I first encountered DanceBlue when I was seven years old, but my family’s interactions with the DanceBlue Kentucky Children’s Hospital Hematology/Oncology Clinic go back a little further than that. My younger brother, Charlie, was diagnosed with a rare blood condition called ITP when he was three years old. The clinic staff was there every step of the way for help and support and has been in the nine years since then. We appreciate them every day. However, I am not here to tell my brother’s story, but my own.

My father works at the University, and heard about DanceBlue as a community charity event that benefited the Clinic. He decided it would make for a fun father-daughter date and took me to see the second day of the marathon. Charlie had just received his initial diagnosis, and it had affected every member of my family, including me, deeply. Dad and I had not heard about memorial hour or its contents. As the hour progressed, we sat there together, watching and listening. I remember turning to my father at one point and asking simply if Charlie was going to pass away like the children we saw on the screens. He quickly reassured me that Charlie’s condition was not like theirs, and we were lucky we didn’t have to worry about that.

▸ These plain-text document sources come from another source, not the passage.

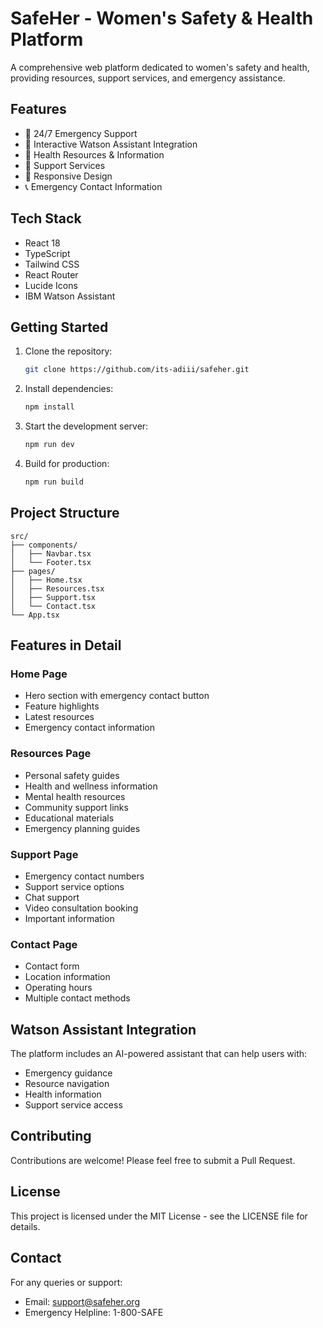 # SafeHer - Women's Safety & Health Platform

A comprehensive web platform dedicated to women's safety and health, providing resources, support services, and emergency assistance.

## Features

- 🚨 24/7 Emergency Support
- 💬 Interactive Watson Assistant Integration
- 🏥 Health Resources & Information
- 🤝 Support Services
- 📱 Responsive Design
- 📞 Emergency Contact Information

## Tech Stack

- React 18
- TypeScript
- Tailwind CSS
- React Router
- Lucide Icons
- IBM Watson Assistant

## Getting Started

1. Clone the repository:
   ```bash
   git clone https://github.com/its-adiii/safeher.git
   ```

2. Install dependencies:
   ```bash
   npm install
   ```

3. Start the development server:
   ```bash
   npm run dev
   ```

4. Build for production:
   ```bash
   npm run build
   ```

## Project Structure

```
src/
├── components/
│   ├── Navbar.tsx
│   └── Footer.tsx
├── pages/
│   ├── Home.tsx
│   ├── Resources.tsx
│   ├── Support.tsx
│   └── Contact.tsx
└── App.tsx
```

## Features in Detail

### Home Page
- Hero section with emergency contact button
- Feature highlights
- Latest resources
- Emergency contact information

### Resources Page
- Personal safety guides
- Health and wellness information
- Mental health resources
- Community support links
- Educational materials
- Emergency planning guides

### Support Page
- Emergency contact numbers
- Support service options
- Chat support
- Video consultation booking
- Important information

### Contact Page
- Contact form
- Location information
- Operating hours
- Multiple contact methods

## Watson Assistant Integration

The platform includes an AI-powered assistant that can help users with:
- Emergency guidance
- Resource navigation
- Health information
- Support service access

## Contributing

Contributions are welcome! Please feel free to submit a Pull Request.

## License

This project is licensed under the MIT License - see the LICENSE file for details.

## Contact

For any queries or support:
- Email: support@safeher.org
- Emergency Helpline: 1-800-SAFE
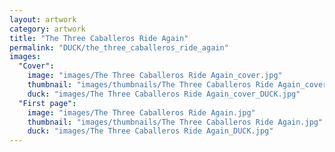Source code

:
 ```yaml
---
layout: artwork
category: artwork
title: "The Three Caballeros Ride Again"
permalink: "DUCK/the_three_caballeros_ride_again"
images:
  "Cover":
    image: "images/The Three Caballeros Ride Again_cover.jpg"
    thumbnail: "images/thumbnails/The Three Caballeros Ride Again_cover.jpg"
    duck: "images/The Three Caballeros Ride Again_cover_DUCK.jpg"
  "First page":
    image: "images/The Three Caballeros Ride Again.jpg"
    thumbnail: "images/thumbnails/The Three Caballeros Ride Again.jpg"
    duck: "images/The Three Caballeros Ride Again_DUCK.jpg"
---
```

Dad’s reassurance set three trains of thought in motion. First was a sense of relief that Charlie would still be with me the next day. Second was a sense of worry for other Clinic families. Third, and most importantly, was determination. Determination that others should be as lucky as my family was, determination that I could help and moreover, that I wanted to help more than anything. In that moment, I understood how important DanceBlue could be, and how much it could change the lives of others in central Kentucky, and I wanted nothing more than to make some contribution, no matter how small.

As a seven-year-old, I decided that a lemonade stand would be the best way to raise money for DanceBlue. I ran my first lemonade stand during the summer of 2010 at my family’s yard sale. I did this the next year as well, and for both years, my parents matched the money I raised with profits from the yard sale. Both years I mailed the money I had raised into the DanceBlue leadership with a little note explaining who I was and how I had raised the money. In the summer of 2011, they mailed back, explaining that they were inspired to match the money I had sent in because of my story, and more importantly, they invited me to come to the 2012 marathon as an honored guest and stated that they were going to build me a lemonade stand to use while I was there. The rest is history…

My family and I now run several stands a year all around Lexington, and we’ve raised over $31,000 dollars for DanceBlue. It’s been nearly ten years since I first sat through memorial hour with my father, but every year I am reminded of how much DanceBlue has come to mean to me. I am honored to be part of such a positive, welcoming community, and treasure how I am able to contribute in my own small way. DanceBlue has come to be synonymous with love, friendship, family and acceptance, and more than that, it has come to mean hope: hope for the future, hope for a cure and hope for us to be the best kind of people that we can be by helping others.